La force de « Girl » est de traiter de son sujet identitaire sans entrer dans un débat sociétal qui, dans la réalité, n’avance malheureusement guère. Le film montre. Il montre un personnage transgenre de l’extérieur comme de l’intérieur, en évitant l’écueil du pathos. Il montre la difficulté de l’émancipation et la douleur de la solitude. Il montre l’injustice, qu’il n’y a pas de choix à l’état de nature, mais il rend lumineux les perspectives de transformations pour un être qui veut renaître. Avec retenue, de façon esthétique et épidermique, ce film éblouissant hante durablement.

Un film à l’affiche aux Cinémas Studio (Toutes les informations utiles sur leur site internet) et aussi dans les cinémas CGR de l’agglomération (toutes les informations utiles sur leur site internet).

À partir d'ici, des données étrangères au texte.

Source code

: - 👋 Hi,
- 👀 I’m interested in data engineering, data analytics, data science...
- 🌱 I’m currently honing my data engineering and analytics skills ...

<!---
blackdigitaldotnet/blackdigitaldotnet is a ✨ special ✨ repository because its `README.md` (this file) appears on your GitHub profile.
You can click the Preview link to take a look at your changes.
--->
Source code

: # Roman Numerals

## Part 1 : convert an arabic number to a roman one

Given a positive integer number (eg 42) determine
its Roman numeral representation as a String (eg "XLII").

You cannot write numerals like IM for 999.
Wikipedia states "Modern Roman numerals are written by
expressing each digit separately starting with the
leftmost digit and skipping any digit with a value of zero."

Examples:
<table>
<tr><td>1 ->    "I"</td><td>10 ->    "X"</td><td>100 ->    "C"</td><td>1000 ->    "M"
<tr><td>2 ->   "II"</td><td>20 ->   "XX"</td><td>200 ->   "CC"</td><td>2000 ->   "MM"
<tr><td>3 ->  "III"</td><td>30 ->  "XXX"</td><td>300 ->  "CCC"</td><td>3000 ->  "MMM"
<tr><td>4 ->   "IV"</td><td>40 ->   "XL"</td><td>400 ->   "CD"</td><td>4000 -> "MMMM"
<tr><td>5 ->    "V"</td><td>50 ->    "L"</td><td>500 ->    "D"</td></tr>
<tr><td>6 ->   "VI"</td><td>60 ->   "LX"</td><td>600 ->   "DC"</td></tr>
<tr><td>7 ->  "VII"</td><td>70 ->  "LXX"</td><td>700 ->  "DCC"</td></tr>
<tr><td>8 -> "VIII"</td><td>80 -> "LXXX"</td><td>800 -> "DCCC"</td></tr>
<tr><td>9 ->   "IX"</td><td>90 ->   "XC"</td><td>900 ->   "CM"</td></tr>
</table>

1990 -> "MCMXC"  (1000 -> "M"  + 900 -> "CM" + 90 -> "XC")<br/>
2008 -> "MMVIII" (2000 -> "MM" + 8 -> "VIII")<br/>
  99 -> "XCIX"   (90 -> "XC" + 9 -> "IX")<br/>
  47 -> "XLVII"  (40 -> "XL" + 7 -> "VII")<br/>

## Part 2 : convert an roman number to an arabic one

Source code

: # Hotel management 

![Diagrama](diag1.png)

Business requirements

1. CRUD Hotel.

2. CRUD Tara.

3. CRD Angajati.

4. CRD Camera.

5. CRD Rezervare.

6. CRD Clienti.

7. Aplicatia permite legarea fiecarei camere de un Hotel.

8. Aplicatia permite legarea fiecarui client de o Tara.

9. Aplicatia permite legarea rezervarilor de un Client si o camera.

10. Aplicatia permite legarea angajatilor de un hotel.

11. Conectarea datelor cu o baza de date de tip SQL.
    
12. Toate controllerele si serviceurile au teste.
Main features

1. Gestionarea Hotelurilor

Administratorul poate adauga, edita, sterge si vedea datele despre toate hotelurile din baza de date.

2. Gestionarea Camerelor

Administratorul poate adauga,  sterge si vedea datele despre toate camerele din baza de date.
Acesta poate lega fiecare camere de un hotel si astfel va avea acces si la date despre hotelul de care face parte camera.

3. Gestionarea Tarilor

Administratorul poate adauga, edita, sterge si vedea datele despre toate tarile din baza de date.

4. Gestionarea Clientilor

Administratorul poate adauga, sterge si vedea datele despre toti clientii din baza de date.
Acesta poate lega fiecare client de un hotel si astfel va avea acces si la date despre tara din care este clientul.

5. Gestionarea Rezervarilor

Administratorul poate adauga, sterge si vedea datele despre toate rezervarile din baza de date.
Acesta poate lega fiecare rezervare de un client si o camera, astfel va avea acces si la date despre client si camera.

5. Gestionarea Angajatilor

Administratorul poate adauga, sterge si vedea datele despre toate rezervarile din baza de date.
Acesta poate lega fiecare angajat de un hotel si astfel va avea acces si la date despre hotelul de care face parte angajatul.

L’amour flou (comédie française)

De Romane Bohringer, Philippe Rebbot

Avec Romane Bohringer, Philippe Rebbot, Rose Rebbot-Bohringer, Raoul Rebbot-Bohringer, Reda Kateb

Prix du Public au Festival du Film francophone d’Angoulême

Ils ne s’aiment plus, mais ils n’acceptent pas l’idée que leurs enfants ne puissent pas vivre sous le même toit que leurs deux parents. Alors Philippe et Romane, après dix années passées ensemble, décident de se séparer mais de trouver une solution pour ne pas s’éloigner l’un de l’autre. C’est alors qu’une opportunité de faire construire un « sépartement » (deux appartements distincts séparés par la chambre de leurs deux enfants) se présente à eux comme la meilleure des aubaines. Mais cette organisation n’est pas sans complexité, car il faut respecter la vie intime de l’autre, le chien de Philippe, chez qui de papa ou maman Rose et Raoul vont-ils choisir de manger les meilleures pastas de ce soir … Romane et Philippe détiennent-ils la clef de la réussite d’une séparation ? Comment se quitte-t-on lorsque l’on s’adore quand même, quand c’est l’amour flou ? Le film regorge de questionnements et de jolis délires.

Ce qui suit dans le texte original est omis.